ひとりごと(2010年4月分)

2010年4月30日(金)             「初見・その2」

あれだけ4月中は荒れ放題凍え放題だったのに、連休に入ったら嘘のようにお天気もよくなり、暖かくなりました。お天気の神様、連休中の好天で帳消しを狙っている・・・?

さてさて忘れない内に続きです。初見のお話。なぜ私が初見大好き人間になったのか。

それは子供の頃に遡ります。たまたま音楽に囲まれた環境に育ったので、何でもまずは耳から入ってくる状況でした。耳で覚えてしまった曲を探り探り弾いたりももちろんしましたが、どんな風になっているのか楽譜を見たくて仕方がなかったのを覚えています。家の楽譜棚をあさっては、あの曲がこの楽譜かぁと見つけるのが楽しかったのです。ただこの段階では耳コピーの方が断然早く、音符で真っ黒の(と言っても子供の目から見ての話)楽譜を見てはげんなり。それでも懲りずにいろいろ弾いていく内、調性やハーモニーの流れを意識すると読みやすくなるのにいつしか気付いていました。

今弾いている曲を全調に移調、これも子供の頃言われてやっていました。もちろん簡単な曲ですが、それを試している内に調性の感覚が体にしみ込んでいったのかもしれない、と今になって思います。鍵盤でいろいろな和音を作り出して遊ぶのも好きでした。オクターブは鍵盤が12個。半分にしたら6つ。更に半分にして3つ。そうやって割り切れたものを重ねたら減七の和音だっ。とか気づいて大喜びしていました。後々楽典の本を読むようになった頃、なぁんだ既にそんな事は発見されていたのかと(当たり前ですが)がっかりしましたが。何か一つ和音を半音でずらして行くとか、同じ和音でも重ね方を変えてみるとか、鍵盤で遊んでいる内に知らず知らず得られた感覚が大きかったのかもしれません。頭の中でぐちゃぐちゃ不協和音を鳴らしてから鍵盤で再現して、弾いてみたら意外に綺麗すぎるからもっとハチャメチャ和音にしてみようと音を足してみたり。練習中の曲もまずハーモニーの骨組みにして弾いてみる、これも無意識にいつもやっていた事。美しいハーモニーの連結には敏感な、変な(?)子供でした。

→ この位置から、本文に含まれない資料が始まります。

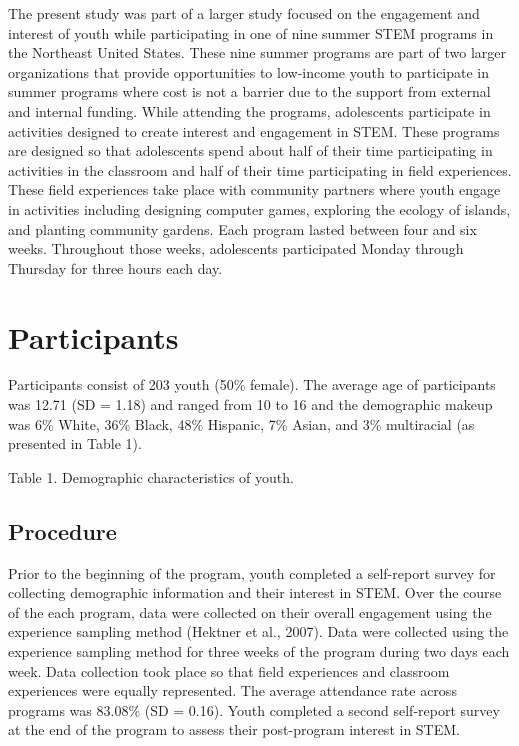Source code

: \documentclass[man]{apa6}
\theoremstyle{definition}
\theoremstyle{definition}
\theoremstyle{definition}
\theoremstyle{remark}
\begin{document}
The present study was part of a larger study focused on the engagement
and interest of youth while participating in one of nine summer STEM
programs in the Northeast United States. These nine summer programs are
part of two larger organizations that provide opportunities to
low-income youth to participate in summer programs where cost is not a
barrier due to the support from external and internal funding. While
attending the programs, adolescents participate in activities designed
to create interest and engagement in STEM. These programs are designed
so that adolescents spend about half of their time participating in
activities in the classroom and half of their time participating in
field experiences. These field experiences take place with community
partners where youth engage in activities including designing computer
games, exploring the ecology of islands, and planting community gardens.
Each program lasted between four and six weeks. Throughout those weeks,
adolescents participated Monday through Thursday for three hours each
day.

\section{Participants}\label{participants}

Participants consist of 203 youth (50\% female). The average age of
participants was 12.71 (SD = 1.18) and ranged from 10 to 16 and the
demographic makeup was 6\% White, 36\% Black, 48\% Hispanic, 7\% Asian,
and 3\% multiracial (as presented in Table 1).

Table 1. Demographic characteristics of youth.

\subsection{Procedure}\label{procedure}

Prior to the beginning of the program, youth completed a self-report
survey for collecting demographic information and their interest in
STEM. Over the course of the each program, data were collected on their
overall engagement using the experience sampling method (Hektner et al.,
2007). Data were collected using the experience sampling method for
three weeks of the program during two days each week. Data collection
took place so that field experiences and classroom experiences were
equally represented. The average attendance rate across programs was
83.08\% (SD = 0.16). Youth completed a second self-report survey at the
end of the program to assess their post-program interest in STEM.
\end{document}
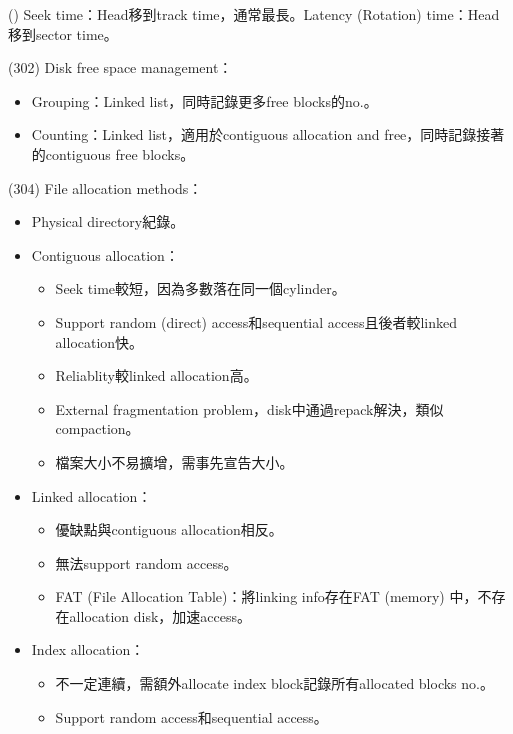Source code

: \begin{theorem}{()} Seek time：Head移到track time，通常最長。Latency (Rotation) time：Head移到sector time。
\end{theorem}

\begin{theorem}{(302)} Disk free space management：\begin{itemize}
        \item Grouping：Linked list，同時記錄更多free blocks的no.。
        \item Counting：Linked list，適用於contiguous allocation and free，同時記錄接著的contiguous free blocks。
    \end{itemize}
\end{theorem}

\begin{theorem}{(304)} File allocation methods：\begin{itemize}
        \item Physical directory紀錄。
        \item Contiguous allocation：\begin{itemize}
            \item Seek time較短，因為多數落在同一個cylinder。
            \item Support random (direct) access和sequential access且後者較linked allocation快。
            \item Reliablity較linked allocation高。
            \item External fragmentation problem，disk中通過repack解決，類似compaction。
            \item 檔案大小不易擴增，需事先宣告大小。
        \end{itemize}
        \item Linked allocation：\begin{itemize}
            \item 優缺點與contiguous allocation相反。
            \item 無法support random access。
            \item FAT (File Allocation Table)：將linking info存在FAT (memory) 中，不存在allocation disk，加速access。
        \end{itemize}
        \item Index allocation：\begin{itemize}
            \item 不一定連續，需額外allocate index block記錄所有allocated blocks no.。
            \item Support random access和sequential access。

\end{itemize}
\end{itemize}
\end{theorem}
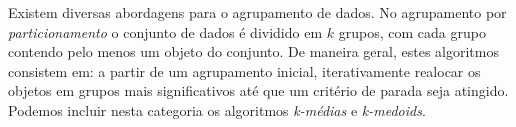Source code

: Existem diversas abordagens para o agrupamento de dados. No agrupamento por
\emph{particionamento} o conjunto de dados é dividido em $k$ grupos, com cada 
grupo contendo pelo menos um objeto do conjunto. De maneira geral, estes
algoritmos consistem em: a partir de um agrupamento inicial, iterativamente 
realocar os objetos em grupos mais significativos até que um critério de parada
seja atingido. Podemos incluir nesta categoria os algoritmos \emph{k-médias} e
\emph{k-medoids}.





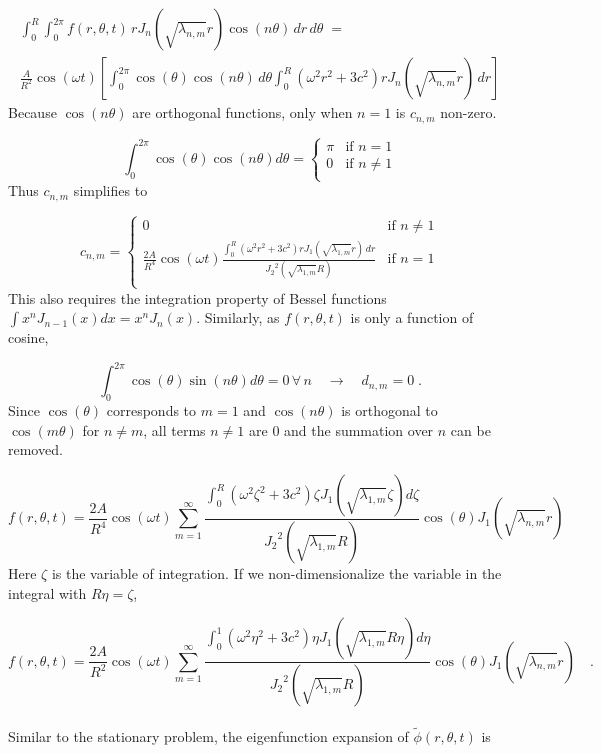 \documentclass{homework}
\begin{document}
\begin{multline*}
\int^R_0 \int^{2 \pi}_0 f(r, \theta , t) \, r J_n (\sqrt{\lambda_{n,m}} r) \cos(n \theta) \, dr \, d \theta \;=\\ \frac{A}{R^2} \cos(\omega t) \left[ \int^{2 \pi}_0 \cos(\theta) \cos(n \theta) \, d \theta \int^R_0 (\omega^2 r^2 + 3c^2)  r J_n (\sqrt{\lambda_{n,m}} r) \, d r \right]
\end{multline*}
\noindent
Because $\cos(n \theta)$ are orthogonal functions, only when $n = 1$ is $c_{n,m}$ non-zero.

\[ \int^{2 \pi}_0 \cos(\theta) \cos(n \theta) d \theta = 
\begin{cases}
      \pi & \text{if $n=1$}\\
      0 & \text{if $n \neq 1$}\\
    \end{cases}
\]
\noindent
Thus $c_{n,m}$ simplifies to 

\[ c_{n,m} = 
\begin{cases}
      0 & \text{if $n \neq 1$}\\
      \frac{2A}{R^4} \cos(\omega t) \frac{\int^R_0 (\omega^2 r^2 + 3c^2)  r J_1 (\sqrt{\lambda_{1,m}} r) \, d r}{{J_2}^2 (\sqrt{\lambda_{1,m}} R) } & \text{if $n = 1$}\\
    \end{cases}
\]
\noindent
This also requires the integration property of Bessel functions $\int x^n J_{n-1}(x) dx = x^n J_n(x)$. Similarly, as $f(r, \theta, t)$ is only a function of cosine, 

\[ \int^{2 \pi}_0 \cos(\theta) \sin(n \theta) d \theta = 0 \,\forall \, n \quad \rightarrow \quad d_{n,m} = 0 \; .\]
\newpage
\noindent
Since $\cos(\theta)$ corresponds to $m = 1$ and $\cos(n \theta)$ is orthogonal to $\cos(m \theta)$ for $ n \neq m$, all terms $n \neq 1$ are 0 and the summation over $n$ can be removed.

\[ f(r, \theta , t) = \frac{2A}{R^4} \cos(\omega t) \sum^\infty_{m=1} \frac{\int^R_0 (\omega^2 \zeta^2 + 3c^2)  \zeta J_1 (\sqrt{\lambda_{1,m}} \zeta) d \zeta}{{J_2}^2 (\sqrt{\lambda_{1,m}} R) } \cos(\theta) J_1(\sqrt{\lambda_{n,m}} r)\]
\noindent
Here $\zeta$ is the variable of integration. If we non-dimensionalize the variable in the integral with $R \eta = \zeta$,

\[ f(r, \theta , t) = \frac{2A}{R^2} \cos(\omega t) \sum^\infty_{m=1} \frac{\int^1_0 (\omega^2 \eta^2 + 3c^2)  \eta J_1 (\sqrt{\lambda_{1,m}} R \eta) d \eta}{{J_2}^2 (\sqrt{\lambda_{1,m}} R) } \cos(\theta) J_1(\sqrt{\lambda_{n,m}} r) \quad .\]
\\ \noindent
Similar to the stationary problem, the eigenfunction expansion of $\tilde{\phi}(r, \theta , t)$ is
\end{document}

ピアノの演奏会を聴きに行く前にその楽譜が手元にあれば、ざっと弾いて行くのも習慣になっていました。当然子供の手に負えるものではないのですが、楽譜から見て感じた事、音にして感じた事は自分の中に蓄積されています。今でもはっきり思い出せる印象深い曲がいくつかあります。ベートーヴェンの作品101のソナタの冒頭、弾いてみたら調号と実際の調性が一致しない。「変な曲!」と思いました。今でこそなぜあのハーモニーで曲が始まるか、その訳はよぉくわかります。ドビュッシーのプレリュード2巻。第1曲目の霧のページを開いて3段譜にまず驚き(この頃は3段譜を見た事がまだ無かった)、実際弾いてみて「黒と白をまぜこぜにしたようなあいまいな響き、でも確かに霧っぽいかも?」と思い・・・第2曲目の枯葉で「更に変だ、この響き・・・」と思いながら奮闘し、ちょっと弾いてみてそこでついに挫折。残り10曲までは回らず、演奏会の日となってしまいました・・・。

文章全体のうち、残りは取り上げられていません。